You want a healthy dinner. Do you order sushi, make a salad, or blend a smoothie? Just as individuals have a different sense of what "healthy" or "healthful" means, so do nutritionists. And according to a recent survey conducted by The New York Times and the polling firm Morning Consult, Americans' and nutritionists' ideas don't often gel.

For the survey, 672 nutritionists who belong to the American Society for Nutrition and 2000 registered voters rated 52 food items based on how healthy or unhealthy they believed them to be. The list included cheese, sushi, hummus, shrimp, milk, popcorn, steak, and other grocery store staples. Unsurprisingly, the public and the experts agreed that hamburgers, beef jerky, diet soda, white bread, and chocolate chip cookies are not healthy food options. They also agreed that things like apples, chicken, oatmeal, and peanut butter are. But that's just about where their common beliefs ended.

While 80 percent of the public surveyed said they thought that granola is healthy, only 47 percent of the experts agreed; the differing stances on granola bars were even more stark (71 percent versus only 28 percent). Other foods that the public believed to be healthy but, according to the experts, are not, include coconut oil, frozen yogurt, SlimFast shakes, orange juice, and American cheese. The Times says this may be because the general public doesn't consider things like added sugar when weighing the healthiness of their options.
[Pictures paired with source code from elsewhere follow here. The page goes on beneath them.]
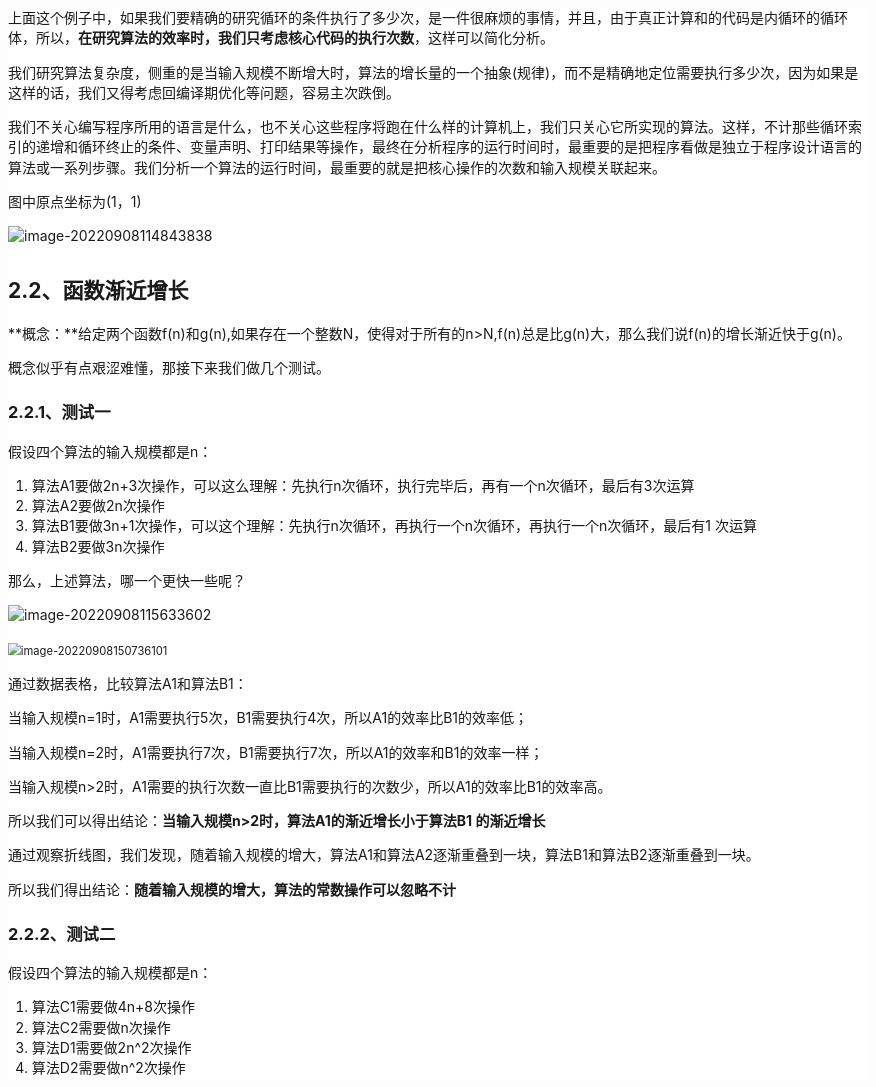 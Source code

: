 

上面这个例子中，如果我们要精确的研究循环的条件执行了多少次，是一件很麻烦的事情，并且，由于真正计算和的代码是内循环的循环体，所以，**在研究算法的效率时，我们只考虑核心代码的执行次数**，这样可以简化分析。

我们研究算法复杂度，侧重的是当输入规模不断增大时，算法的增长量的一个抽象(规律)，而不是精确地定位需要执行多少次，因为如果是这样的话，我们又得考虑回编译期优化等问题，容易主次跌倒。

我们不关心编写程序所用的语言是什么，也不关心这些程序将跑在什么样的计算机上，我们只关心它所实现的算法。这样，不计那些循环索引的递增和循环终止的条件、变量声明、打印结果等操作，最终在分析程序的运行时间时，最重要的是把程序看做是独立于程序设计语言的算法或一系列步骤。我们分析一个算法的运行时间，最重要的就是把核心操作的次数和输入规模关联起来。

图中原点坐标为(1，1)

<img src="https://raw.githubusercontent.com/zsc-dot/pic/master/img/Git/image-20220908114843838.png" alt="image-20220908114843838"  />



## 2.2、函数渐近增长

**概念：**给定两个函数f(n)和g(n),如果存在一个整数N，使得对于所有的n>N,f(n)总是比g(n)大，那么我们说f(n)的增长渐近快于g(n)。

概念似乎有点艰涩难懂，那接下来我们做几个测试。



### 2.2.1、测试一

假设四个算法的输入规模都是n：

1. 算法A1要做2n+3次操作，可以这么理解：先执行n次循环，执行完毕后，再有一个n次循环，最后有3次运算
2. 算法A2要做2n次操作
3. 算法B1要做3n+1次操作，可以这个理解：先执行n次循环，再执行一个n次循环，再执行一个n次循环，最后有1 次运算
4. 算法B2要做3n次操作

那么，上述算法，哪一个更快一些呢？

![image-20220908115633602](https://raw.githubusercontent.com/zsc-dot/pic/master/img/Git/image-20220908115633602.png)

<img src="https://raw.githubusercontent.com/zsc-dot/pic/master/img/Git/image-20220908150736101.png" alt="image-20220908150736101" style="zoom:80%;" />

通过数据表格，比较算法A1和算法B1：

当输入规模n=1时，A1需要执行5次，B1需要执行4次，所以A1的效率比B1的效率低；

当输入规模n=2时，A1需要执行7次，B1需要执行7次，所以A1的效率和B1的效率一样；

当输入规模n>2时，A1需要的执行次数一直比B1需要执行的次数少，所以A1的效率比B1的效率高。

所以我们可以得出结论：**当输入规模n>2时，算法A1的渐近增长小于算法B1 的渐近增长**



通过观察折线图，我们发现，随着输入规模的增大，算法A1和算法A2逐渐重叠到一块，算法B1和算法B2逐渐重叠到一块。

所以我们得出结论：**随着输入规模的增大，算法的常数操作可以忽略不计**



### 2.2.2、测试二

假设四个算法的输入规模都是n：

1. 算法C1需要做4n+8次操作
2. 算法C2需要做n次操作
3. 算法D1需要做2n^2次操作
4. 算法D2需要做n^2次操作
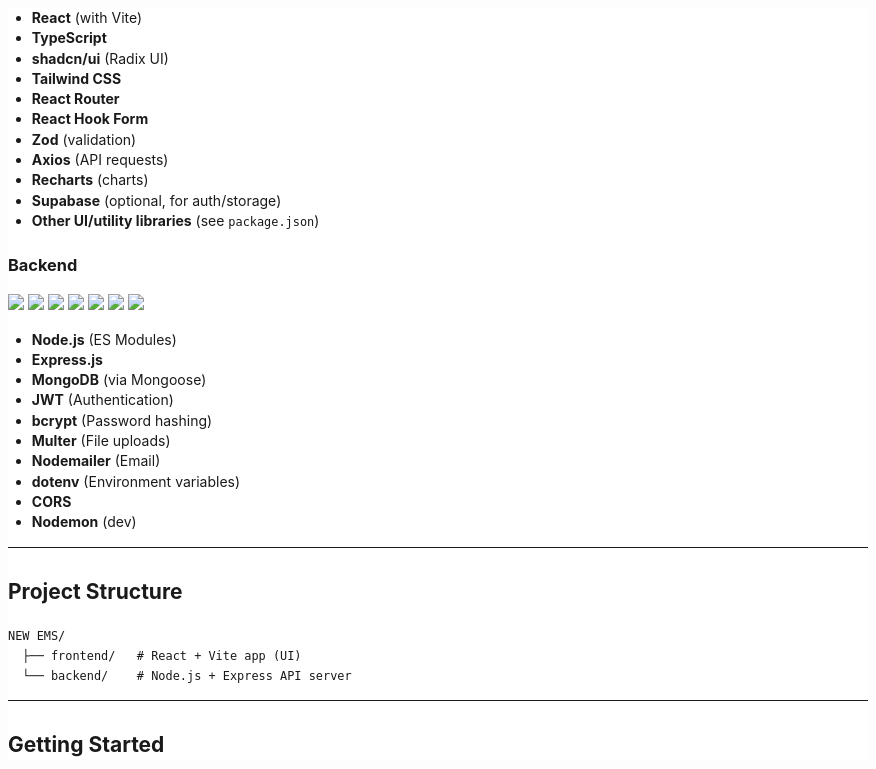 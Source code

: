 - **React** (with Vite)
- **TypeScript**
- **shadcn/ui** (Radix UI)
- **Tailwind CSS**
- **React Router**
- **React Hook Form**
- **Zod** (validation)
- **Axios** (API requests)
- **Recharts** (charts)
- **Supabase** (optional, for auth/storage)
- **Other UI/utility libraries** (see `package.json`)

### Backend

<p>
  <img src="https://img.shields.io/badge/Node.js-339933?style=flat-square&logo=nodedotjs&logoColor=white" />
  <img src="https://img.shields.io/badge/Express.js-000000?style=flat-square&logo=express&logoColor=white" />
  <img src="https://img.shields.io/badge/MongoDB-47A248?style=flat-square&logo=mongodb&logoColor=white" />
  <img src="https://img.shields.io/badge/JWT-000000?style=flat-square&logo=jsonwebtokens&logoColor=white" />
  <img src="https://img.shields.io/badge/bcrypt-003A70?style=flat-square" />
  <img src="https://img.shields.io/badge/Multer-4A90E2?style=flat-square" />
  <img src="https://img.shields.io/badge/Nodemailer-009688?style=flat-square" />
</p>

- **Node.js** (ES Modules)
- **Express.js**
- **MongoDB** (via Mongoose)
- **JWT** (Authentication)
- **bcrypt** (Password hashing)
- **Multer** (File uploads)
- **Nodemailer** (Email)
- **dotenv** (Environment variables)
- **CORS**
- **Nodemon** (dev)

---

## Project Structure

```
NEW EMS/
  ├── frontend/   # React + Vite app (UI)
  └── backend/    # Node.js + Express API server
```

---

## Getting Started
But the survey results weren't all doom and gloom. The nutritionists rated some foods higher on the healthy scale than the public did, including fun things like wine, shrimp, hummus, and sushi. The last of which, The New York Times says, was also the most searched for "Is ___ healthy?" term on Google, followed by things like popcorn, oatmeal, and tofu (in case you're wondering, the surveyed experts said "yes" to all).

Feeling more confused about healthy choices than ever? The Times reassures readers that your overall diet is more important than relegating each ingredient to "good" or "bad" categories—so if you're eating a balanced diet, you're on the right track.